# I'm brand new here I need help identifying an old Coke bottle



## atd001 (Nov 17, 2018)

Hello this is my first post and brand new to this great forum.
I have tried researching on my own but haven't had much luck in identifying the age of the old Coca-Cola bottle.
I'm also trying to get an approximate value.
It has not for deposit both in English and French has a 10 fluid ounce Coke trademark reg
On the bottom it says Coca Cola LTD and has a few identifying marks which I tried to capture in pictures.
https://drive.google.com/file/d/1bwTod0hPx64Rq439AFrPveGISx_p0SH7/view?usp=drivesdk
https://drive.google.com/file/d/1WU_bWb_joxJvVEBfAPmfb938gEDBbtyO/view?usp=drivesdk
https://drive.google.com/file/d/1KvbJWQ7D0fBti4z3Pc4NxlxUFPj5pqAA/view?usp=drivesdk
https://drive.google.com/file/d/1UzQuRWxuf55iFlPCUZoLIDfOOQk80_yQ/view?usp=drivesdk


----------



## atd001 (Nov 17, 2018)

https://drive.google.com/file/d/1UzQuRWxuf55iFlPCUZoLIDfOOQk80_yQ/view?usp=drivesdk


----------



## CanadianBottles (Nov 17, 2018)

Hi and welcome to the forum!  Your bottle dates to the 1970s or 80s.  Value I'm afraid is minimal, maybe $5 at most.  To get the exact date it was made, look at the number that's to the right of the D in a diamond.  That's the last digit of the year of manufacture.


----------



## atd001 (Nov 17, 2018)

so I see a 9 to the right of the diamond. (There is a 6 below the D in the diamond) Does that mean it is 1979?. Thanks for your help!


----------



## atd001 (Nov 17, 2018)

Also, one more picture of the embossed logo I didn't capture earlier:
https://drive.google.com/file/d/1gJVIRujcmMmYKk200x19fljwIHEKBKbo/view?usp=sharing


----------



## BottleDragon (Nov 17, 2018)

atd001 said:


> so I see a 9 to the right of the diamond. (There is a 6 below the D in the diamond) Does that mean it is 1979?. Thanks for your help!



That would be 1969... the diamond "D" logo was out of use by 1979, and this bottle also pre-dates the metric system in Canada, which was introduced throughout the 70's.


----------



## CanadianBottles (Nov 18, 2018)

Oh yeah that's a good point about the D in a diamond, those were mostly phased out by 1979.  I don't know about 1969 though, because it has a screw top.  I don't think they were using those in 1969.  And the SHA also does note that the D in a diamond continued to be used up to 1979 on a few bottles https://sha.org/assets/documents/So...ss Company and its Predecessors - English.pdf 
Atd001, does it have Metric contents listed on the English side of the bottle?


----------



## BottleDragon (Nov 18, 2018)

CanadianBottles said:


> Oh yeah that's a good point about the D in a diamond, those were mostly phased out by 1979.  I don't know about 1969 though, because it has a screw top.  I don't think they were using those in 1969.  And the SHA also does note that the D in a diamond continued to be used up to 1979 on a few bottles https://sha.org/assets/documents/So...ss Company and its Predecessors - English.pdf
> Atd001, does it have Metric contents listed on the English side of the bottle?



Yeah, you're right.
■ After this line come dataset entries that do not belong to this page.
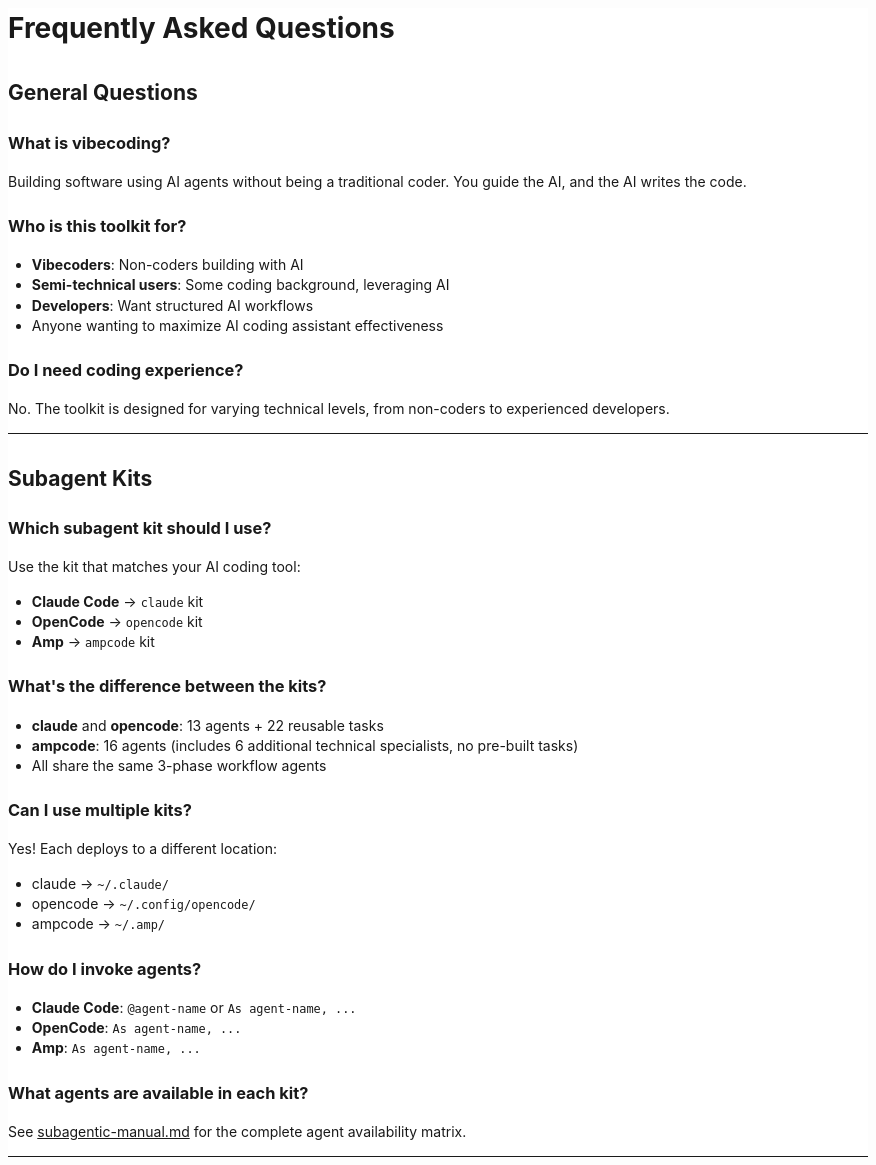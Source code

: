 # Frequently Asked Questions

## General Questions

### What is vibecoding?
Building software using AI agents without being a traditional coder. You guide the AI, and the AI writes the code.

### Who is this toolkit for?
- **Vibecoders**: Non-coders building with AI
- **Semi-technical users**: Some coding background, leveraging AI
- **Developers**: Want structured AI workflows
- Anyone wanting to maximize AI coding assistant effectiveness

### Do I need coding experience?
No. The toolkit is designed for varying technical levels, from non-coders to experienced developers.

---

## Subagent Kits

### Which subagent kit should I use?
Use the kit that matches your AI coding tool:
- **Claude Code** → `claude` kit
- **OpenCode** → `opencode` kit
- **Amp** → `ampcode` kit

### What's the difference between the kits?
- **claude** and **opencode**: 13 agents + 22 reusable tasks
- **ampcode**: 16 agents (includes 6 additional technical specialists, no pre-built tasks)
- All share the same 3-phase workflow agents

### Can I use multiple kits?
Yes! Each deploys to a different location:
- claude → `~/.claude/`
- opencode → `~/.config/opencode/`
- ampcode → `~/.amp/`

### How do I invoke agents?
- **Claude Code**: `@agent-name` or `As agent-name, ...`
- **OpenCode**: `As agent-name, ...`
- **Amp**: `As agent-name, ...`

### What agents are available in each kit?
See [subagentic-manual.md](../ai/subagents/subagentic-manual.md) for the complete agent availability matrix.

---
I don't see any metric on there, but maybe the OP can confirm that.


----------



## BottleDragon (Nov 18, 2018)

Looking at the base of bottle again, I see the following symbol to the left of the diamond: |_|

Dominion used a combination of lines as date codes in the 1950's and 1960's. According to SHA, this was last used in 1969. We've determined this bottle is quite late, so that rules out 1959, so the evidence points to it being an early screw top from 1969.

It's possible the SHA site is wrong and the line codes were used later, but I don't have any 1970's bottles handy to check.


----------



## CanadianBottles (Nov 18, 2018)

I think you misread on the date codes, that's the progressive box system which was used much later than 1969.  The SHA system states that it was still in use when it was published in 1986.  But, I just noticed that the other side of the bottle is shown in that last image, and there's no metric labeling, which suggests you're right about it being 1969.  That's really surprising to me, I didn't think that sort of modern screw top cap was used anywhere near that long ago.  So OP, while your bottle probably still isn't worth much, it looks like it is more interesting than I initially thought.


----------



## BottleDragon (Nov 18, 2018)

Sorry, I meant month code. The combination of vertical and horizontal lines was used as a month code until 1969... according the the SHA site. But yeah, it really depends on the bottle, because the molds were often used until they wore out, and furthermore different sources seem to contradict each other on the timelines.


----------



## atd001 (Nov 18, 2018)

On  the regular Coke side it says:
NI DEPOT
NI RETOUR
10 fl oz 
Coke
TRADE MARK REG.

the other side says:
NO DEPOSIT 
NO RETURN
10  FL OZ 
Coca Cola
TRADE MARK REG.
The seam runs all the way through the screw top.

The logos and pixilated dots on the bottle are embossed.

The bottom:
COCA COLA LTD
F
U (not exactly a U  but that is the closest symbol I can describe it with  on the left side)  
a diamond with a dot in the middle  in the centre
a 9 to the right side
A 6 on the bottom


thanks again


----------



## CanadianBottles (Nov 18, 2018)

Ah okay, yeah I never paid much attention to those month codes.  Looks like the evidence does point to it being from 1969.  I wonder if any other brands used screw top NDNRs that early.  I don't think I've ever seen one.


----------



## BottleDragon (Nov 18, 2018)

CanadianBottles said:


> Ah okay, yeah I never paid much attention to those month codes.



I mainly consider them code for "disappointment"... because that's generally what I feel when I find a bottle with them. If nothing else it's an easy way to identify a modern dump.


----------



## WesternPA-collector (Dec 17, 2018)

That is a nice bottle you have. I know it's going against the grain on this site, but  I enjoy soda bottles from that era because they usually are embossed.


----------